■ **TASK GOAL**
For the entries that follow, tally the lines holding the string "getMarkdown". Give the total and nothing else.

(Records drawn from a dataset)

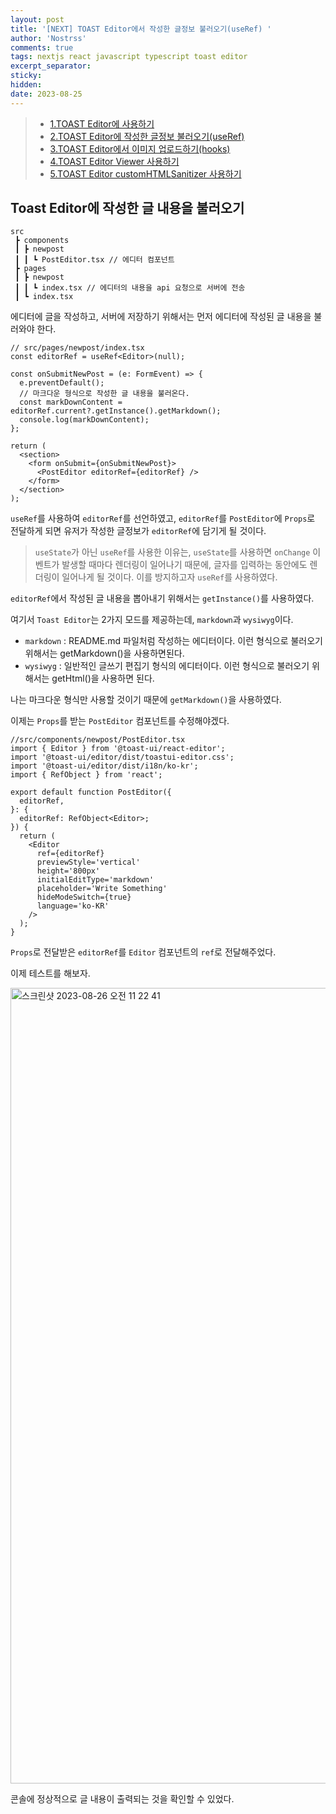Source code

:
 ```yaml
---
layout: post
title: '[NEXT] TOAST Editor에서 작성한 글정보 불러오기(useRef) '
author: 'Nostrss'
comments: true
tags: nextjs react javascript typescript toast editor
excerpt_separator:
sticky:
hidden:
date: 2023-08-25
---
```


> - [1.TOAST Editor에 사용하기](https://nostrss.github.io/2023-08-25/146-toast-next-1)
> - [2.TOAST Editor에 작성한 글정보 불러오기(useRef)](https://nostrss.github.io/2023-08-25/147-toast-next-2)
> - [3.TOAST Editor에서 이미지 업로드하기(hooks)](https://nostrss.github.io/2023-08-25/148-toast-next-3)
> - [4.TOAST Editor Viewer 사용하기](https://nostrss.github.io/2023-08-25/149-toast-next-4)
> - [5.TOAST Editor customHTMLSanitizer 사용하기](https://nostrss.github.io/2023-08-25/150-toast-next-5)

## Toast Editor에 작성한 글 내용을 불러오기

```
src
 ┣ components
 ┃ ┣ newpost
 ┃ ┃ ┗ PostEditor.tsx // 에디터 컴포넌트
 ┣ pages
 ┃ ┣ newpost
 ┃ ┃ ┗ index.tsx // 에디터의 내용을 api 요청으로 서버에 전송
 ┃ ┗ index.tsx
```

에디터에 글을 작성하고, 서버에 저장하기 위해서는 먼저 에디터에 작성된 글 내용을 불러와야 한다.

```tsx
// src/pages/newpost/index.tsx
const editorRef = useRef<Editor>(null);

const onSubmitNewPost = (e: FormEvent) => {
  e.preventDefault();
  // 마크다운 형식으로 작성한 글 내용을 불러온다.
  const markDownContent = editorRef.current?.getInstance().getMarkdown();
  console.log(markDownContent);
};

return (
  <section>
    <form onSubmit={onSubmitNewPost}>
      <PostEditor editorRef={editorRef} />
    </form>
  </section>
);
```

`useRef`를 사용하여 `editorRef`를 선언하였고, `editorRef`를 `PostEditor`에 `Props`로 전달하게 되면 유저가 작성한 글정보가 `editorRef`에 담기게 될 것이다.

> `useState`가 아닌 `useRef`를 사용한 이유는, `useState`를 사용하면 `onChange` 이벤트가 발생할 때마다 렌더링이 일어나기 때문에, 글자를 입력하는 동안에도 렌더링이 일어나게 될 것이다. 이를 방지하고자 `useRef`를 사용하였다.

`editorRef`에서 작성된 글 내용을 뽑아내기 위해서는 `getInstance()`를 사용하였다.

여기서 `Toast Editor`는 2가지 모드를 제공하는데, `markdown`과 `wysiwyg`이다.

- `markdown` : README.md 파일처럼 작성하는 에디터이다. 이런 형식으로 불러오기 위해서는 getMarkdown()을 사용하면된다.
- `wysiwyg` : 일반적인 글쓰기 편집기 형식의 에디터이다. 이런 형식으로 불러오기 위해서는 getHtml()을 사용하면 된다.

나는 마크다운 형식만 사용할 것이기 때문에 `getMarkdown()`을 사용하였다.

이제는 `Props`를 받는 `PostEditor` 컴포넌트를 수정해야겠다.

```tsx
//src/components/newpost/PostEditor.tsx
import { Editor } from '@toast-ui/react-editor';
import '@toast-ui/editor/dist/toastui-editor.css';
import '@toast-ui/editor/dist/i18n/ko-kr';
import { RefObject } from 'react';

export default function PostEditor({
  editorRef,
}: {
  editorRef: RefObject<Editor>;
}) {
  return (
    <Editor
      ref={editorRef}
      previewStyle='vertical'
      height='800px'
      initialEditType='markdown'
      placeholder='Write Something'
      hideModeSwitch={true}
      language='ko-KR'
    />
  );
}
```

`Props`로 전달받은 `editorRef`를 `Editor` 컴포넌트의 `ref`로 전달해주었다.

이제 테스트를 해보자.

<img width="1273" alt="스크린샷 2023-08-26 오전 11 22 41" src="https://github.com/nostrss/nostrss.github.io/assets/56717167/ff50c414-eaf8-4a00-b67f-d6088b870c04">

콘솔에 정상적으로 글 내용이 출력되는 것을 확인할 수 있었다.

■ **RESPONSE TO THE EXERCISE**
3